# Instructions to follow:
An answer that reproduces all the entries exactly is what is needed.

# Supplied records:
____________________

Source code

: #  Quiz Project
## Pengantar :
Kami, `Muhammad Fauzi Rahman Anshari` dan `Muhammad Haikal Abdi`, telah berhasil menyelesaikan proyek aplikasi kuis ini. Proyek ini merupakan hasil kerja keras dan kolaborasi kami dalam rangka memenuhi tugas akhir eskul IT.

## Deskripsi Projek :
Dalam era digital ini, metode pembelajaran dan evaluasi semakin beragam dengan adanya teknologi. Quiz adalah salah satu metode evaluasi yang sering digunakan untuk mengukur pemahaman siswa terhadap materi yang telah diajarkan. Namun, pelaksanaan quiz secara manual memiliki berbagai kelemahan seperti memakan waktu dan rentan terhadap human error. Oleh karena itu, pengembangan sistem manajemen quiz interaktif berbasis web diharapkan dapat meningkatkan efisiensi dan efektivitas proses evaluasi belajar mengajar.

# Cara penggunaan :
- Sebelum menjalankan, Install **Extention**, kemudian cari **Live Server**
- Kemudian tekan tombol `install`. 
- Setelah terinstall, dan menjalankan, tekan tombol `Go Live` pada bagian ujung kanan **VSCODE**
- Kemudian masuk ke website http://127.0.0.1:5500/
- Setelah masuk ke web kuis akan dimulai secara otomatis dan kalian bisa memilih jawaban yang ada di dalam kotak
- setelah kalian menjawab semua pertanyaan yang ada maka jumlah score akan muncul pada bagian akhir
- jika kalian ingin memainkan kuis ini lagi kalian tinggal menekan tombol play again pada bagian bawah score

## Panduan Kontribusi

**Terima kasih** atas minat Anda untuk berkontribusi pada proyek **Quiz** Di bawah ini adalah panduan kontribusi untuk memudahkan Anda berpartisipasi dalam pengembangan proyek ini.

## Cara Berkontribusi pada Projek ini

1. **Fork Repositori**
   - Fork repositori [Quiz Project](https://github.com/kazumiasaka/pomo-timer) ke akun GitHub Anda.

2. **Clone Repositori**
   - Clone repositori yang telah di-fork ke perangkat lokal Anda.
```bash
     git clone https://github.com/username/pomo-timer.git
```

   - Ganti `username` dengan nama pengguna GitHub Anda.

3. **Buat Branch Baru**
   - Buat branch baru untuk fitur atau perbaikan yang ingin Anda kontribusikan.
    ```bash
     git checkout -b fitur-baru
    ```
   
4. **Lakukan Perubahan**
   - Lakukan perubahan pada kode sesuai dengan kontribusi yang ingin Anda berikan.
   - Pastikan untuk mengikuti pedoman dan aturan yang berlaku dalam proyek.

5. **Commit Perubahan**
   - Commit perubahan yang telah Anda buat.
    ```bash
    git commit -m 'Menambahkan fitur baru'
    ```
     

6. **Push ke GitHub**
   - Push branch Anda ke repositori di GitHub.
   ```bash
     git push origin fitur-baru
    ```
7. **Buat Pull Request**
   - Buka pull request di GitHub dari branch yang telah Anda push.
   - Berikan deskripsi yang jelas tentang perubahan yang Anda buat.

____________________

# Exercise response:
Source code

: #  Quiz Project
## Pengantar :
Kami, `Muhammad Fauzi Rahman Anshari` dan `Muhammad Haikal Abdi`, telah berhasil menyelesaikan proyek aplikasi kuis ini. Proyek ini merupakan hasil kerja keras dan kolaborasi kami dalam rangka memenuhi tugas akhir eskul IT.

## Deskripsi Projek :
Dalam era digital ini, metode pembelajaran dan evaluasi semakin beragam dengan adanya teknologi. Quiz adalah salah satu metode evaluasi yang sering digunakan untuk mengukur pemahaman siswa terhadap materi yang telah diajarkan. Namun, pelaksanaan quiz secara manual memiliki berbagai kelemahan seperti memakan waktu dan rentan terhadap human error. Oleh karena itu, pengembangan sistem manajemen quiz interaktif berbasis web diharapkan dapat meningkatkan efisiensi dan efektivitas proses evaluasi belajar mengajar.

# Cara penggunaan :
- Sebelum menjalankan, Install **Extention**, kemudian cari **Live Server**
- Kemudian tekan tombol `install`. 
- Setelah terinstall, dan menjalankan, tekan tombol `Go Live` pada bagian ujung kanan **VSCODE**
- Kemudian masuk ke website http://127.0.0.1:5500/
- Setelah masuk ke web kuis akan dimulai secara otomatis dan kalian bisa memilih jawaban yang ada di dalam kotak
- setelah kalian menjawab semua pertanyaan yang ada maka jumlah score akan muncul pada bagian akhir
- jika kalian ingin memainkan kuis ini lagi kalian tinggal menekan tombol play again pada bagian bawah score

## Panduan Kontribusi

**Terima kasih** atas minat Anda untuk berkontribusi pada proyek **Quiz** Di bawah ini adalah panduan kontribusi untuk memudahkan Anda berpartisipasi dalam pengembangan proyek ini.

## Cara Berkontribusi pada Projek ini

1. **Fork Repositori**
   - Fork repositori [Quiz Project](https://github.com/kazumiasaka/pomo-timer) ke akun GitHub Anda.

2. **Clone Repositori**
   - Clone repositori yang telah di-fork ke perangkat lokal Anda.
```bash
     git clone https://github.com/username/pomo-timer.git
```

   - Ganti `username` dengan nama pengguna GitHub Anda.

3. **Buat Branch Baru**
   - Buat branch baru untuk fitur atau perbaikan yang ingin Anda kontribusikan.
    ```bash
     git checkout -b fitur-baru
    ```
   
4. **Lakukan Perubahan**
   - Lakukan perubahan pada kode sesuai dengan kontribusi yang ingin Anda berikan.
   - Pastikan untuk mengikuti pedoman dan aturan yang berlaku dalam proyek.

5. **Commit Perubahan**
   - Commit perubahan yang telah Anda buat.
    ```bash
    git commit -m 'Menambahkan fitur baru'
    ```
     

6. **Push ke GitHub**
   - Push branch Anda ke repositori di GitHub.
   ```bash
     git push origin fitur-baru
    ```
7. **Buat Pull Request**
   - Buka pull request di GitHub dari branch yang telah Anda push.
   - Berikan deskripsi yang jelas tentang perubahan yang Anda buat.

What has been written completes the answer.